Task directions:
For each line below that holds the word "frame", make a copy.
►
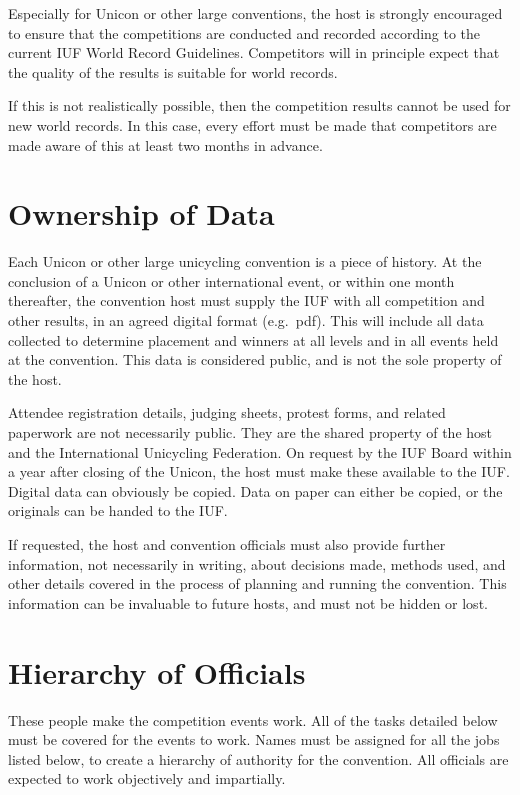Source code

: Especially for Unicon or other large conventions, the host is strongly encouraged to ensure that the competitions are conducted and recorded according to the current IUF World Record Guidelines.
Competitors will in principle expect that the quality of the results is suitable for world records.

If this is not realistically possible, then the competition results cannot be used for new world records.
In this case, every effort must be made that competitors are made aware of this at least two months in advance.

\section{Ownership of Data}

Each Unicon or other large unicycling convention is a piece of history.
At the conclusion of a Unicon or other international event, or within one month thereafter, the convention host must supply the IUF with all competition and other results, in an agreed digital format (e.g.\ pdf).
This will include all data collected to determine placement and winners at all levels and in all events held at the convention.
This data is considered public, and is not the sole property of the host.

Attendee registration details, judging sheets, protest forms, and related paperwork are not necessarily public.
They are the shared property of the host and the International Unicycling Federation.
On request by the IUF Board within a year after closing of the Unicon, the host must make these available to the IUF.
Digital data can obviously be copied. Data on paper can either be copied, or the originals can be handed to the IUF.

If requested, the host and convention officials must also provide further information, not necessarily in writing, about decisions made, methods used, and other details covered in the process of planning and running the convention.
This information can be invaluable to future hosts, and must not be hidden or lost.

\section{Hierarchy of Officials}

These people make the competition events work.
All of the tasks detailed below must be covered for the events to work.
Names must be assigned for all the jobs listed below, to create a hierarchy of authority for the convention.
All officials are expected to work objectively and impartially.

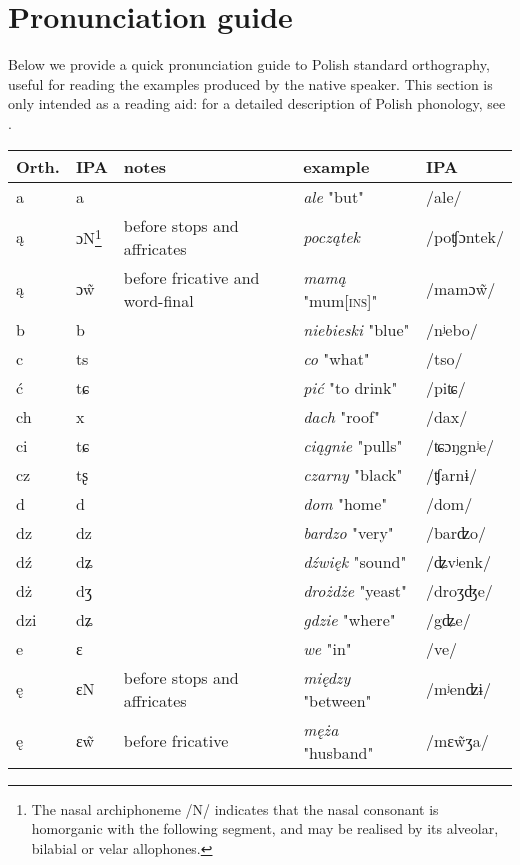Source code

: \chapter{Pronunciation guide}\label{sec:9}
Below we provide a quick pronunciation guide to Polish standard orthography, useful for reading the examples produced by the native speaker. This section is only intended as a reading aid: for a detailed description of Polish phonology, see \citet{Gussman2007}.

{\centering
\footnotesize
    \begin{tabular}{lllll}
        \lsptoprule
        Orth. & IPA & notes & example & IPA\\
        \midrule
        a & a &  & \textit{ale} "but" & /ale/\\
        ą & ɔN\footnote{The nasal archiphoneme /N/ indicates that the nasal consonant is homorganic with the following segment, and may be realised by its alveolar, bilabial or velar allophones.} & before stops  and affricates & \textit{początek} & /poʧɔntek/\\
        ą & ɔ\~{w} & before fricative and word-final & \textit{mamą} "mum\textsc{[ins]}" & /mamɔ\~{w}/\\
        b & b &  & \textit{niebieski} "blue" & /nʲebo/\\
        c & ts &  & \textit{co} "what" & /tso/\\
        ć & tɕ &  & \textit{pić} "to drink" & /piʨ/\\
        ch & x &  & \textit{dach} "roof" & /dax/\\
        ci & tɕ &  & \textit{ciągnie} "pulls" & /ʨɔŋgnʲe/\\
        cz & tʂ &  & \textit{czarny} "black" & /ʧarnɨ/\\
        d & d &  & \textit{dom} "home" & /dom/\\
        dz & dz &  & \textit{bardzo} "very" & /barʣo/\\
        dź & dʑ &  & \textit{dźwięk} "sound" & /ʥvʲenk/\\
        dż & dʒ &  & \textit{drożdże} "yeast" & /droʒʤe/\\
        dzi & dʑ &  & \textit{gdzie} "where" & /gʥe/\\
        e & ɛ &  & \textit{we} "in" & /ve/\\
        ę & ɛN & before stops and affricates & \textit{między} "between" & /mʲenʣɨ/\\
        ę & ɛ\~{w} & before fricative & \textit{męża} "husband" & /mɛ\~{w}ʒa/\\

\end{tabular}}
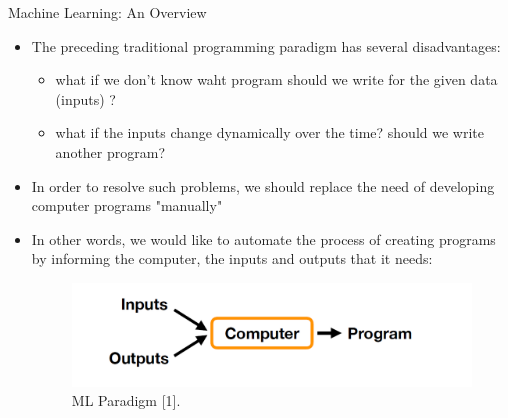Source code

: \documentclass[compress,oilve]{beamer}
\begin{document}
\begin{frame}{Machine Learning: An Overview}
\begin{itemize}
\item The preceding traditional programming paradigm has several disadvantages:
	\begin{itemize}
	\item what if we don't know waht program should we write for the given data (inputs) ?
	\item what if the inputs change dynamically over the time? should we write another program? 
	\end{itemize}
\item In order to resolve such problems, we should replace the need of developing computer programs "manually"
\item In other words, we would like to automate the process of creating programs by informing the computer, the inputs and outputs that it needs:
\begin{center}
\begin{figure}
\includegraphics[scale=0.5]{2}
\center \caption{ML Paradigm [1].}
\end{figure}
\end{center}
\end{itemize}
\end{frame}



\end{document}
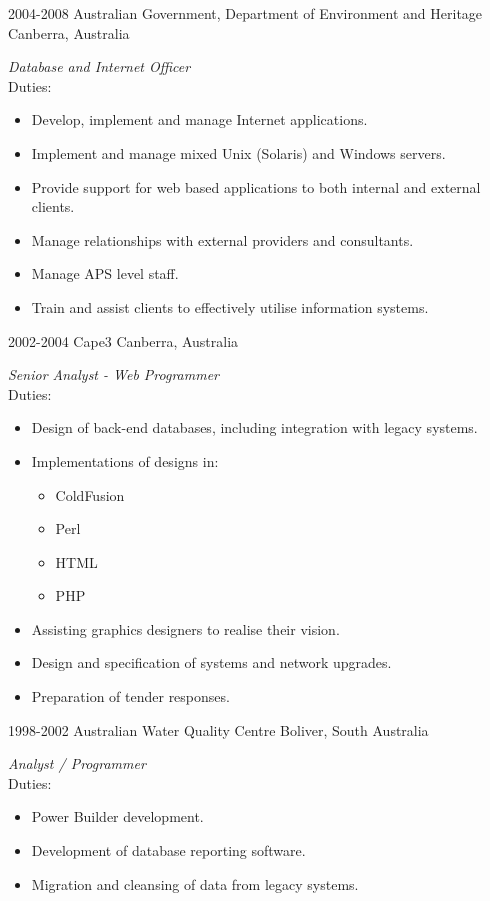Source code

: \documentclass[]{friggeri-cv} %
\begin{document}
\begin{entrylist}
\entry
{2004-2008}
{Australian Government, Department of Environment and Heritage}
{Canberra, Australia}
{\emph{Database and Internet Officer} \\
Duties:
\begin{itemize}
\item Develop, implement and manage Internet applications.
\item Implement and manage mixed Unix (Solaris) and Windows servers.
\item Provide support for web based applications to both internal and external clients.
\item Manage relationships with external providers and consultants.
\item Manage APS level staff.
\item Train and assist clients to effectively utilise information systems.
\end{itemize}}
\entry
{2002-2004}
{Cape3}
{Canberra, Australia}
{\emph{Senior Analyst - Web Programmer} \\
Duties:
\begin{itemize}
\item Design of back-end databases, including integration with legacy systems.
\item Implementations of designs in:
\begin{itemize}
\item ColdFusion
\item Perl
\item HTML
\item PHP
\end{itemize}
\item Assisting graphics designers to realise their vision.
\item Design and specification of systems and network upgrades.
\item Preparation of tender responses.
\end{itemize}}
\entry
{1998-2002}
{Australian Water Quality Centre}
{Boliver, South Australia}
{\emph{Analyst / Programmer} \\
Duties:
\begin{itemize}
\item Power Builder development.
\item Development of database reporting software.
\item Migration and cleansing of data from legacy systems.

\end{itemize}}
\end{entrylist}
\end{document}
◄
Answer for the task:
\begin{frame}{Machine Learning: An Overview}
\end{frame}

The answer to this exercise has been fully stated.